_WHAT NEEDS TO BE DONE_
The lines from the start of the data through the line with "pueden emitir eventos." are to be returned verbatim; all later lines are to be omitted.

BEGIN GIVEN ENTRIES

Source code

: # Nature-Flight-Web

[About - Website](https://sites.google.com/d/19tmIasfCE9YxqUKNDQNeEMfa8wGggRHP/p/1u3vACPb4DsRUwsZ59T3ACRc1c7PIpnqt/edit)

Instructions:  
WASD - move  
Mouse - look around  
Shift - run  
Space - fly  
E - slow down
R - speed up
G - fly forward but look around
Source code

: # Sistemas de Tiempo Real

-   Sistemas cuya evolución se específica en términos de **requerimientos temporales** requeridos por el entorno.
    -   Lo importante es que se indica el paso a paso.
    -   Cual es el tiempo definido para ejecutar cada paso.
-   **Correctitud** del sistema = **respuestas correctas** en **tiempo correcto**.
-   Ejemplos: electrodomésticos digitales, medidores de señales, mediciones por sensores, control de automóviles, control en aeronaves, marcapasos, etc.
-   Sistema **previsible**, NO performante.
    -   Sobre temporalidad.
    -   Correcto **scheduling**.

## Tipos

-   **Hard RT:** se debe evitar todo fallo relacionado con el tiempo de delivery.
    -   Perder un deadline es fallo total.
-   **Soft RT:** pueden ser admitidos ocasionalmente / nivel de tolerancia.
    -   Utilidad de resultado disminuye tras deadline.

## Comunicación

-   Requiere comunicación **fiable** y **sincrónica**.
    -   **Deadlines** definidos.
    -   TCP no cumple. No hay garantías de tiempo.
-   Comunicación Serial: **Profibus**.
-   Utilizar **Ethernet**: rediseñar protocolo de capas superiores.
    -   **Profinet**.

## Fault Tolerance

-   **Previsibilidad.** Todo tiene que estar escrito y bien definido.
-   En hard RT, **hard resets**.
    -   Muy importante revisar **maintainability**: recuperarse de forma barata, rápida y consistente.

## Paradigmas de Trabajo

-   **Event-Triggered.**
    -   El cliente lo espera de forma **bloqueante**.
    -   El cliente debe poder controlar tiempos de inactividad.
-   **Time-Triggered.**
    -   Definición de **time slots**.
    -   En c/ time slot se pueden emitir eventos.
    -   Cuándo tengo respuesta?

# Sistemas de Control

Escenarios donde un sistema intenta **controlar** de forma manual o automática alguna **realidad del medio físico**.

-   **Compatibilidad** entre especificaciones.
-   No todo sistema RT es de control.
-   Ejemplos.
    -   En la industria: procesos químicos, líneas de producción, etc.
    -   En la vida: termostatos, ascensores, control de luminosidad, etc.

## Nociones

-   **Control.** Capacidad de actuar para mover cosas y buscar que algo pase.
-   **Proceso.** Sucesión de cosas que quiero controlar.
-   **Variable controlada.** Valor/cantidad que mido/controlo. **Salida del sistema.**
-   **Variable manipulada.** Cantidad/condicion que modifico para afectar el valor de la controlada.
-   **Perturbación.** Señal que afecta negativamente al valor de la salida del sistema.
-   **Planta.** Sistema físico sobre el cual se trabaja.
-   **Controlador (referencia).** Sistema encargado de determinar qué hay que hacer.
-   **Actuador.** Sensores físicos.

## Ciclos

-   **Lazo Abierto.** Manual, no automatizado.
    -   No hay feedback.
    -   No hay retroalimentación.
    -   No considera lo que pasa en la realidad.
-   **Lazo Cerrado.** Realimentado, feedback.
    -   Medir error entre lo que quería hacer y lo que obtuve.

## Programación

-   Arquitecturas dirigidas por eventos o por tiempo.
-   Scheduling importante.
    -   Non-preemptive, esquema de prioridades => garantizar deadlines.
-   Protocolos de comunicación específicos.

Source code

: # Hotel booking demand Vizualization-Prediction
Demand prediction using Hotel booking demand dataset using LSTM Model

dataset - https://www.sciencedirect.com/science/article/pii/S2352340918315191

END GIVEN ENTRIES

_ANSWER SECTION_
Source code

: # Nature-Flight-Web

[About - Website](https://sites.google.com/d/19tmIasfCE9YxqUKNDQNeEMfa8wGggRHP/p/1u3vACPb4DsRUwsZ59T3ACRc1c7PIpnqt/edit)

Instructions:  
WASD - move  
Mouse - look around  
Shift - run  
Space - fly  
E - slow down
R - speed up
G - fly forward but look around
Source code

: # Sistemas de Tiempo Real

-   Sistemas cuya evolución se específica en términos de **requerimientos temporales** requeridos por el entorno.
    -   Lo importante es que se indica el paso a paso.
    -   Cual es el tiempo definido para ejecutar cada paso.
-   **Correctitud** del sistema = **respuestas correctas** en **tiempo correcto**.
-   Ejemplos: electrodomésticos digitales, medidores de señales, mediciones por sensores, control de automóviles, control en aeronaves, marcapasos, etc.
-   Sistema **previsible**, NO performante.
    -   Sobre temporalidad.
    -   Correcto **scheduling**.

## Tipos

-   **Hard RT:** se debe evitar todo fallo relacionado con el tiempo de delivery.
    -   Perder un deadline es fallo total.
-   **Soft RT:** pueden ser admitidos ocasionalmente / nivel de tolerancia.
    -   Utilidad de resultado disminuye tras deadline.

## Comunicación

-   Requiere comunicación **fiable** y **sincrónica**.
    -   **Deadlines** definidos.
    -   TCP no cumple. No hay garantías de tiempo.
-   Comunicación Serial: **Profibus**.
-   Utilizar **Ethernet**: rediseñar protocolo de capas superiores.
    -   **Profinet**.

## Fault Tolerance

-   **Previsibilidad.** Todo tiene que estar escrito y bien definido.
-   En hard RT, **hard resets**.
    -   Muy importante revisar **maintainability**: recuperarse de forma barata, rápida y consistente.

## Paradigmas de Trabajo

-   **Event-Triggered.**
    -   El cliente lo espera de forma **bloqueante**.
    -   El cliente debe poder controlar tiempos de inactividad.
-   **Time-Triggered.**
    -   Definición de **time slots**.
    -   En c/ time slot se pueden emitir eventos.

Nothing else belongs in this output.